For each line of the listing that includes the word "произведений", show the whole line.
** Opening Supplied records block **
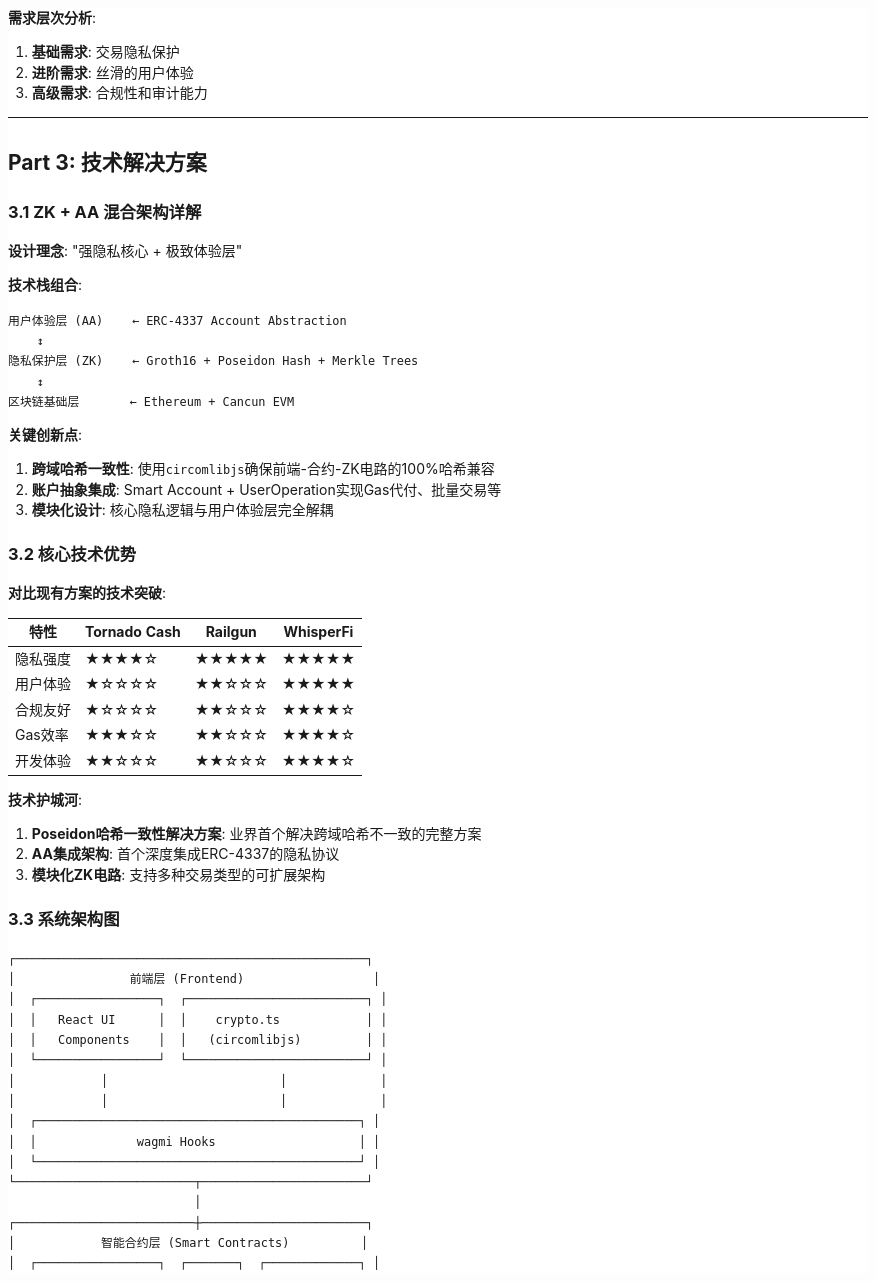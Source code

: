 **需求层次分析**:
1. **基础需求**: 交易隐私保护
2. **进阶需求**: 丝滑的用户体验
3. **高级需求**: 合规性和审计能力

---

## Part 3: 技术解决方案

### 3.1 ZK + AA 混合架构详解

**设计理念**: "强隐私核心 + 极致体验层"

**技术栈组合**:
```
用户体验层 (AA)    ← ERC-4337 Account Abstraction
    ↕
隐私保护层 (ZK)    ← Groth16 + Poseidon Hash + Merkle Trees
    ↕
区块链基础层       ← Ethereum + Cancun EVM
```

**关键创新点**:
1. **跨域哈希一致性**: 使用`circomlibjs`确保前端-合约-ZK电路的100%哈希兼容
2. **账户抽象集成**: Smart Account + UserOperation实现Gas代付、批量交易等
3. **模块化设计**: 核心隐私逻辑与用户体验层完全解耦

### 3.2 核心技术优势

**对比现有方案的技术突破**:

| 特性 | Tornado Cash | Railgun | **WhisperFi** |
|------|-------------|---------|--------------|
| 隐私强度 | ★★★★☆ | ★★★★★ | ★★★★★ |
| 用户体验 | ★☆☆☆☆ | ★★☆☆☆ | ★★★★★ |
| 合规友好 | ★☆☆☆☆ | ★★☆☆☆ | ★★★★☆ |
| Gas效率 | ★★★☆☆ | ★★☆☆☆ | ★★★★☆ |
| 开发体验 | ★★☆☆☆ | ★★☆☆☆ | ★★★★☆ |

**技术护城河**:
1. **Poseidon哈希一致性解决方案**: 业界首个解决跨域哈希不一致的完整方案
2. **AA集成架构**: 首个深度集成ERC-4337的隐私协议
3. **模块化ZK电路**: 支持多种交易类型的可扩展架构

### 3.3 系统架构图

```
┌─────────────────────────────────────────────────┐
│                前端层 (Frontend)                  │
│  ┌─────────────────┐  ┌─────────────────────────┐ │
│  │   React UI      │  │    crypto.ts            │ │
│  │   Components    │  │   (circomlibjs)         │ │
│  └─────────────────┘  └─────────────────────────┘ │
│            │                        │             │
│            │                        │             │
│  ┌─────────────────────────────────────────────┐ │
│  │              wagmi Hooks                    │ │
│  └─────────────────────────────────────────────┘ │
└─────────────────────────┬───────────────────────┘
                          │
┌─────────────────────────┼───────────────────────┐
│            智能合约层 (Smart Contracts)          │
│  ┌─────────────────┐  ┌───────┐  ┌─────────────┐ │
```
** Closing Supplied records block **
** Opening Supplied records block **
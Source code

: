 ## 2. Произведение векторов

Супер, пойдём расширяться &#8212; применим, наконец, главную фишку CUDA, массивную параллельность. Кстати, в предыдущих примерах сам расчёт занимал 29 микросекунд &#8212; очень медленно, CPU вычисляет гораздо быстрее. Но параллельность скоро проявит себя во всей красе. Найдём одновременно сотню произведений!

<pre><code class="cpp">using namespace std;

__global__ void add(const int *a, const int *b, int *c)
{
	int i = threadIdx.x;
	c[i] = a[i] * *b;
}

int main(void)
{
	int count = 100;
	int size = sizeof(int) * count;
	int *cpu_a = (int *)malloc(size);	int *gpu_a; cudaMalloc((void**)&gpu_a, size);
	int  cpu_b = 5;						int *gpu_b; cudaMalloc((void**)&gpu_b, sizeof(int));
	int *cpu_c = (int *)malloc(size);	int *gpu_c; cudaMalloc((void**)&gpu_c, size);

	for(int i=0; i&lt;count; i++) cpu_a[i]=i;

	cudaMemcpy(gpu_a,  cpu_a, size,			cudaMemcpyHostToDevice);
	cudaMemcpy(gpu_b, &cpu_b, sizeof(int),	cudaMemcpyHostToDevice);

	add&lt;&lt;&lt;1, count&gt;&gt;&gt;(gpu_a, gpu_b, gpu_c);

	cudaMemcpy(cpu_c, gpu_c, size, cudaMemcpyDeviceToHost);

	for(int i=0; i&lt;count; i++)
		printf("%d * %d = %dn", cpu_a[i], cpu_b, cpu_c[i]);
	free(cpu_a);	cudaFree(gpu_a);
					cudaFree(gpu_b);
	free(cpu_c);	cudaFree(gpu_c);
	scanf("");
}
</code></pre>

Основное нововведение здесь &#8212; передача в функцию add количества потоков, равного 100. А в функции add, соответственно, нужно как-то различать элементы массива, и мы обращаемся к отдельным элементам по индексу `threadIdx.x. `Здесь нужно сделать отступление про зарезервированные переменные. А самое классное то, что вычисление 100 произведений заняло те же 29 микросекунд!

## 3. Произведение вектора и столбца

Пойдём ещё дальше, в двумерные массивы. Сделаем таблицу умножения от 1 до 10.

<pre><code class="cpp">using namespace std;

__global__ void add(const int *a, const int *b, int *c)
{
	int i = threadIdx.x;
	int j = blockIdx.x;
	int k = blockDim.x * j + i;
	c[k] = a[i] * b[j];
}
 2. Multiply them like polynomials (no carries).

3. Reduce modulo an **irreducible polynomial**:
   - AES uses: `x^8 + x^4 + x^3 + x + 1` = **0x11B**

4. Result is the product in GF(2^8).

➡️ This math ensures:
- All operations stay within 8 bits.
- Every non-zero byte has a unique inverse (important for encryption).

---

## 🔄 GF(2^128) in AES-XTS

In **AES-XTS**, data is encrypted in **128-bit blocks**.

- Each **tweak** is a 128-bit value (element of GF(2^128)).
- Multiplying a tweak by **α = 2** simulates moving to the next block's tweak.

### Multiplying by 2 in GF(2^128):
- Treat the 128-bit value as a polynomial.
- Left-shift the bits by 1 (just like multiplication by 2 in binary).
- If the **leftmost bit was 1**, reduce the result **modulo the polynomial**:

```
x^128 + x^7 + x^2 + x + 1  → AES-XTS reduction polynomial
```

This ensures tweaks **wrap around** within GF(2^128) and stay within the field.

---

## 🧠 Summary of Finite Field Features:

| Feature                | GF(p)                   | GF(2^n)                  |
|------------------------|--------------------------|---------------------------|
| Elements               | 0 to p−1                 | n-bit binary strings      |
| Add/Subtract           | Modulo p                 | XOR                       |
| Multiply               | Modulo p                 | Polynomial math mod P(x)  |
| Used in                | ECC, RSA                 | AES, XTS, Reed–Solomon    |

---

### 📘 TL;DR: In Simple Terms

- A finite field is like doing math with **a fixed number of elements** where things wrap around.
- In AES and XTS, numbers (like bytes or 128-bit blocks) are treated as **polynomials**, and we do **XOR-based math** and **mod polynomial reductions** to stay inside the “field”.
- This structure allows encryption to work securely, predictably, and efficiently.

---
** Closing Supplied records block **
** Opening Supplied records block **
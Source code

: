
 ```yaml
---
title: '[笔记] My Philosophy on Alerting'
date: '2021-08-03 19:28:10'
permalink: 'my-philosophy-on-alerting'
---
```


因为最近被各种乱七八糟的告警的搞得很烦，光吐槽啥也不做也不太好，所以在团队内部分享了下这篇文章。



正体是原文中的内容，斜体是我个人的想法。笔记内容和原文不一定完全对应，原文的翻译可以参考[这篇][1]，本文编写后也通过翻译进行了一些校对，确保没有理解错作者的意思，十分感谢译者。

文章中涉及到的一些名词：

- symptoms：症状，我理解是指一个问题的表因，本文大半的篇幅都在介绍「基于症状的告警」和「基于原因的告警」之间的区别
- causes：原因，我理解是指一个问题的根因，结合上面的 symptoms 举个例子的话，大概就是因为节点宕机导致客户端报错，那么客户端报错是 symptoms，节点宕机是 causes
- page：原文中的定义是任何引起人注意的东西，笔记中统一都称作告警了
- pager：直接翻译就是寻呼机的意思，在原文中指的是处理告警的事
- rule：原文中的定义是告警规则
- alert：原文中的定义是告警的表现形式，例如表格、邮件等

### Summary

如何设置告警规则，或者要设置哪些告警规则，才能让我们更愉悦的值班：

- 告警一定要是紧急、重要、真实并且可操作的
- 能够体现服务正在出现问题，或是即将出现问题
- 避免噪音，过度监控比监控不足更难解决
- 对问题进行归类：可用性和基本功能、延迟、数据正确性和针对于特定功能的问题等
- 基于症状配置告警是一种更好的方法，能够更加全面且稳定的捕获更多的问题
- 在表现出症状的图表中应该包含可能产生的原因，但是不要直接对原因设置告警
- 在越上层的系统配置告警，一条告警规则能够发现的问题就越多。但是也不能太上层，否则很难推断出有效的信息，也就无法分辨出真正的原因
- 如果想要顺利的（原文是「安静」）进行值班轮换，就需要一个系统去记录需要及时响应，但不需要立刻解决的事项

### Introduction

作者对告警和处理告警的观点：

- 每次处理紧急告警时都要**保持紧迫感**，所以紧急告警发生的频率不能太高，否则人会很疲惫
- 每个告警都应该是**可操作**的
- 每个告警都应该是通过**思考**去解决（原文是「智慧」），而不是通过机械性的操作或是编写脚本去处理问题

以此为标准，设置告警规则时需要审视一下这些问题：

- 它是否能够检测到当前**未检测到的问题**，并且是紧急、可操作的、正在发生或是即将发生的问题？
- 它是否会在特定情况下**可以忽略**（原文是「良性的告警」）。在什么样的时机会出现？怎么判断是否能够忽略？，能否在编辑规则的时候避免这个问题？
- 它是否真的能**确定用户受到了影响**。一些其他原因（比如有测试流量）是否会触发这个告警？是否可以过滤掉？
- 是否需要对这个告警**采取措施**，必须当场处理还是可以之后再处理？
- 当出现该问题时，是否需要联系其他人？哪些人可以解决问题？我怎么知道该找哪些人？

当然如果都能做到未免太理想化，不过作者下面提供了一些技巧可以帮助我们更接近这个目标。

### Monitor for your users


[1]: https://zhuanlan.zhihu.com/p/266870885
** Closing Supplied records block **
◆ Answer section ◆
Супер, пойдём расширяться &#8212; применим, наконец, главную фишку CUDA, массивную параллельность. Кстати, в предыдущих примерах сам расчёт занимал 29 микросекунд &#8212; очень медленно, CPU вычисляет гораздо быстрее. Но параллельность скоро проявит себя во всей красе. Найдём одновременно сотню произведений!
Основное нововведение здесь &#8212; передача в функцию add количества потоков, равного 100. А в функции add, соответственно, нужно как-то различать элементы массива, и мы обращаемся к отдельным элементам по индексу `threadIdx.x. `Здесь нужно сделать отступление про зарезервированные переменные. А самое классное то, что вычисление 100 произведений заняло те же 29 микросекунд!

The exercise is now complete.